One of the things a restaurateur must do is something they call sourcing. It corresponds roughly with what you and I would call deciding where to go shopping. When a new restaurant opens, they need to find sources for the ingredients needed for their menu, along with other sundries used in their kitchens and restaurants. It’s not unlike moving to a new town, and trying to find a new school, mechanic, doctor, etc. And it involves, predictably, making a myriad of choices.

Much has been written about the psychology of choice. Even though we’re told that choice is good, it can be absolutely paralyzing and does not necessarily lead to happiness. People tend to either overanalyze and be unhappy with their choice, or just make any choice and decide to be happy about it. Interestingly, we can choose behaviors that will lead us to feel better.

The average supermarket contains about 45,000 SKU’s (Stock Keeping Units, part of the data management system supermarket management uses to track inventory and billables). That huge number translates into a lot of choices for a hungry person pushing a cart, or the archetypal harried mother and her melting-down toddler.

Clearly, we can’t consider every item on every trip. Psychologists would call that maximizing: identifying and analyzing every possible to choice to insure the best possible outcome. It’s paralyzing—a person would starve to death in the amount of time it takes to consider and compare 45,000 items.

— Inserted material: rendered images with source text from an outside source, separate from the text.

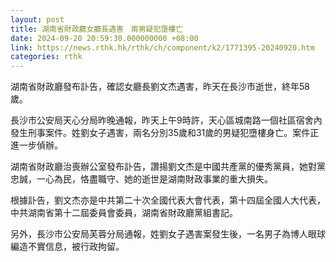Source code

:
 ```yaml
---
layout: post
title: 湖南省財政廳女廳長遇害　兩男疑犯墮樓亡
date: 2024-09-20 20:59:30.000000000 +08:00
link: https://news.rthk.hk/rthk/ch/component/k2/1771395-20240920.htm
categories: rthk
---
```


湖南省財政廳發布訃告，確認女廳長劉文杰遇害，昨天在長沙市逝世，終年58歲。

長沙市公安局天心分局昨晚通報，昨天上午9時許，天心區城南路一個社區宿舍內發生刑事案件。姓劉女子遇害，兩名分別35歲和31歲的男疑犯墮樓身亡。案件正進一步偵辦。

湖南省財政廳治喪辦公室發布訃告，讚揚劉文杰是中國共產黨的優秀黨員，她對黨忠誠，一心為民，恪盡職守、她的逝世是湖南財政事業的重大損失。

根據訃告，劉文杰亦是中共第二十次全國代表大會代表，第十四屆全國人大代表，中共湖南省第十二屆委員會委員，湖南省財政廳黨組書記。

另外，長沙市公安局芙蓉分局通報，姓劉女子遇害案發生後，一名男子為博人眼球編造不實信息，被行政拘留。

Our primary coping habit is to develop shopping habits. Food marketers call this brand loyalty, and spend a great deal of money and effort designing catchy slogans and attractive logos to make sure you identify their brand as the one you can trust.

I used to shop at a regionally owned chain carrying national brands (which has since been swallowed by a national conglomerate), but over the years, my shopping habits have changed: I grew tired of wading through countless new labels and resets (that’s when the store rearranges things to get you to notice new products with wider margins). I now do almost all of my shopping at the local, member-owned co-op, where the vast majority of the objectionable ingredients and corporate injustices have already been weeded out.

We’ll call it sourcing for the sustainable home kitchen.